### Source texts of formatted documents
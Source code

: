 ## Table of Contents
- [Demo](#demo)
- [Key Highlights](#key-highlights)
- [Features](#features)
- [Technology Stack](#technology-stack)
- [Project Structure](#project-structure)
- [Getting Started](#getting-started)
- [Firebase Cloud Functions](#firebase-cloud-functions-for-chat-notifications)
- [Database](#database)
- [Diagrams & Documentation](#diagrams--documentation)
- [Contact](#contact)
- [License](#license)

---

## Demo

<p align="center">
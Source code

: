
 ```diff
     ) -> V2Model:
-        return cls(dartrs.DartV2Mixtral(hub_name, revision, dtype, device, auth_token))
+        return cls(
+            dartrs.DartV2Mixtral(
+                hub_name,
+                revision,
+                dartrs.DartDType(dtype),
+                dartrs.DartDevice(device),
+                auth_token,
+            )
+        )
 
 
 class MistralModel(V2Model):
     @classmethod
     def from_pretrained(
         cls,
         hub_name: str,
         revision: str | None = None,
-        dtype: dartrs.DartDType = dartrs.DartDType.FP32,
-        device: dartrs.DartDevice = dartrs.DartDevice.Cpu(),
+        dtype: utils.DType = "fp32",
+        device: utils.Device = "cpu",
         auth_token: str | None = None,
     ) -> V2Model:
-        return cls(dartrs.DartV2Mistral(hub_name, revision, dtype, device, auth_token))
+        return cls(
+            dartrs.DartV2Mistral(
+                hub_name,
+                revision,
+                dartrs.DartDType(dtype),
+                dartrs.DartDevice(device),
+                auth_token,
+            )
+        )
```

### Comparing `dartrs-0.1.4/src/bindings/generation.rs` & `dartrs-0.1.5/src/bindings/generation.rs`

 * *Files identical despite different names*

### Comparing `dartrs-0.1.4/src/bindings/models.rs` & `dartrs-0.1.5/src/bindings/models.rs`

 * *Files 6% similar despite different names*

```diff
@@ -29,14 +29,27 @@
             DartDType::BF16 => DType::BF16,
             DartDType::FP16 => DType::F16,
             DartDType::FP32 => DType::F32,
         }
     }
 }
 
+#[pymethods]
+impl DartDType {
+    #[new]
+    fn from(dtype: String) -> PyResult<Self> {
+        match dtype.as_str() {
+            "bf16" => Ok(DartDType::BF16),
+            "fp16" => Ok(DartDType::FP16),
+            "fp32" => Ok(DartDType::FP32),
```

### Task prompt
Using the data above, reproduce every line exactly.

### Answer to the exercise
Source code

: ## Table of Contents
- [Demo](#demo)
- [Key Highlights](#key-highlights)
- [Features](#features)
- [Technology Stack](#technology-stack)
- [Project Structure](#project-structure)
- [Getting Started](#getting-started)
- [Firebase Cloud Functions](#firebase-cloud-functions-for-chat-notifications)
- [Database](#database)
- [Diagrams & Documentation](#diagrams--documentation)
- [Contact](#contact)
- [License](#license)

---

## Demo

<p align="center">
Source code

:
 ```diff
     ) -> V2Model:
-        return cls(dartrs.DartV2Mixtral(hub_name, revision, dtype, device, auth_token))
+        return cls(
+            dartrs.DartV2Mixtral(
+                hub_name,
+                revision,
+                dartrs.DartDType(dtype),
+                dartrs.DartDevice(device),
+                auth_token,
+            )
+        )
 
 
 class MistralModel(V2Model):
     @classmethod
     def from_pretrained(
         cls,
         hub_name: str,
         revision: str | None = None,
-        dtype: dartrs.DartDType = dartrs.DartDType.FP32,
-        device: dartrs.DartDevice = dartrs.DartDevice.Cpu(),
+        dtype: utils.DType = "fp32",
+        device: utils.Device = "cpu",
         auth_token: str | None = None,
     ) -> V2Model:
-        return cls(dartrs.DartV2Mistral(hub_name, revision, dtype, device, auth_token))
+        return cls(
+            dartrs.DartV2Mistral(
+                hub_name,
+                revision,
+                dartrs.DartDType(dtype),
+                dartrs.DartDevice(device),
+                auth_token,
+            )
+        )
```

### Comparing `dartrs-0.1.4/src/bindings/generation.rs` & `dartrs-0.1.5/src/bindings/generation.rs`

 * *Files identical despite different names*

### Comparing `dartrs-0.1.4/src/bindings/models.rs` & `dartrs-0.1.5/src/bindings/models.rs`

 * *Files 6% similar despite different names*

```diff
@@ -29,14 +29,27 @@
             DartDType::BF16 => DType::BF16,
             DartDType::FP16 => DType::F16,
             DartDType::FP32 => DType::F32,
         }
     }
 }
 
+#[pymethods]
+impl DartDType {
+    #[new]
+    fn from(dtype: String) -> PyResult<Self> {
+        match dtype.as_str() {
+            "bf16" => Ok(DartDType::BF16),
+            "fp16" => Ok(DartDType::FP16),
+            "fp32" => Ok(DartDType::FP32),
```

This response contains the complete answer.